Vicki Spriggs, executive director of the Texas Juvenile Probation Commission.
Spriggs appears to be the frontrunner at this point, from what JJ Today hears. Her background includes one of the qualities many in the field view as critical for the next administrator: experience in running a big juvenile justice system.
Texas Juvenile Probation Commission (TJPC), with a staff of about 66, oversees the county departments that each year handle more than 40,000 juveniles on probation. Another agency, the Texas Youth Commission (TYC), is responsible for juveniles who are incarcerated in secure facilities.
“OJJDP needs strong leadership after the long dark years of the Bush administration,” said Mark Soler, executive director of the Center for Children’s Law and Policy. “Vicky Spriggs has demonstrated dynamic and effective leadership in Texas and would bring those skills to OJJDP.”
Another national JJ figure, who believes Justice should have tapped Vinny Schiraldi for this job months ago, disagreed.
“She was not part of the reform movement in Texas,” he said. “She’s no Vinny Schiraldi.”

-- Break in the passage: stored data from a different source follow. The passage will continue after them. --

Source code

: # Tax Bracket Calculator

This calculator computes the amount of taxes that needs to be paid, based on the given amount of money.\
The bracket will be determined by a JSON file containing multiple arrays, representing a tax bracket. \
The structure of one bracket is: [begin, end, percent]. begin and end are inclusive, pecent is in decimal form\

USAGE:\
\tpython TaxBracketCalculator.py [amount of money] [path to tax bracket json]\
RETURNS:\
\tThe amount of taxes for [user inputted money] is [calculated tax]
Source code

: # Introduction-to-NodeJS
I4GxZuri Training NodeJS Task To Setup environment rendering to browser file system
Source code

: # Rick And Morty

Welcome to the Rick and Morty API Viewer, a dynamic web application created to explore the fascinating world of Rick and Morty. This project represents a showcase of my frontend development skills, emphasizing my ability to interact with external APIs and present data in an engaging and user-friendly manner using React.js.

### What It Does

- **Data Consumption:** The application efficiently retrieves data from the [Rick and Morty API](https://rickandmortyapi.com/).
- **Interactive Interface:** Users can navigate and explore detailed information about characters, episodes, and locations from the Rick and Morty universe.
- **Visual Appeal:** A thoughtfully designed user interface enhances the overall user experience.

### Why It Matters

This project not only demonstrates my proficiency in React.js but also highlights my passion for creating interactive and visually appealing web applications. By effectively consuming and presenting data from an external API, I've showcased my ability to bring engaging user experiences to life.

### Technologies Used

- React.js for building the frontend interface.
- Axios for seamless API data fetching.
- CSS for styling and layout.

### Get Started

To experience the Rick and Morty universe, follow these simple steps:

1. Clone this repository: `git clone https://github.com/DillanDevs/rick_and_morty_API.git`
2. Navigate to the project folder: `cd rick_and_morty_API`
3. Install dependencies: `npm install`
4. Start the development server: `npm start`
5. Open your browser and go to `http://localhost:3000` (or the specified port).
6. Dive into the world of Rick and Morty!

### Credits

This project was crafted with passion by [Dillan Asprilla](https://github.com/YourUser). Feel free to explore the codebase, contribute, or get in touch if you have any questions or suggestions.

A Texas JJ reform advocate – Marc Levin, director of the Austin-based Center for Effective Justice – told us that while Spriggs might not be out advocating reform, her implementation of changes has been excellent.
Last year the state year approved a “committed reduction” plan to provide funds to any county that agreed to lower the number of juveniles it committed to TYC facilities. Commitments to TYCin 2010 are down 40 percent compared with the same time frame in 2009, according to Levin.
“TJPC put together the whole framework” for that concept, Levin said. “A lot of impetus for change will come from outside the system. But I certainly give[Spriggs] and the commission credit for implementing them. I would be disappointed to lose her.”
Spriggs has strong ties to some national juvenile justice organizations. She is the current chair of the National Council on Crime and Delinquency, the Oakland-based research and training/technical assistance organization that handles projects with a number of states and counties, as well was with OJJDP. She is the Texas team leader for the Mental Health/Juvenile Justice Action Network, part of the John D. and Catherine T. MacArthur Foundation’s Models for Change Initiative.
Spriggs is also director of the 13-state southern region for the National Association of Probation Executives. A number of those states have some work to do when it comes to complying with the Juvenile Justice and Delinquency Prevention Act.
The other leading candidates are from New Orleans and New York. I suppose "Good luck" is the right thing to say, but frankly I'd hate to see Vicki go and after the series of questionable appointments at TYC after Dwight Harris left (before the Governor IMO finally got it right with Cherie Townsend), I'm more than a little afraid of who might be selected to replace her.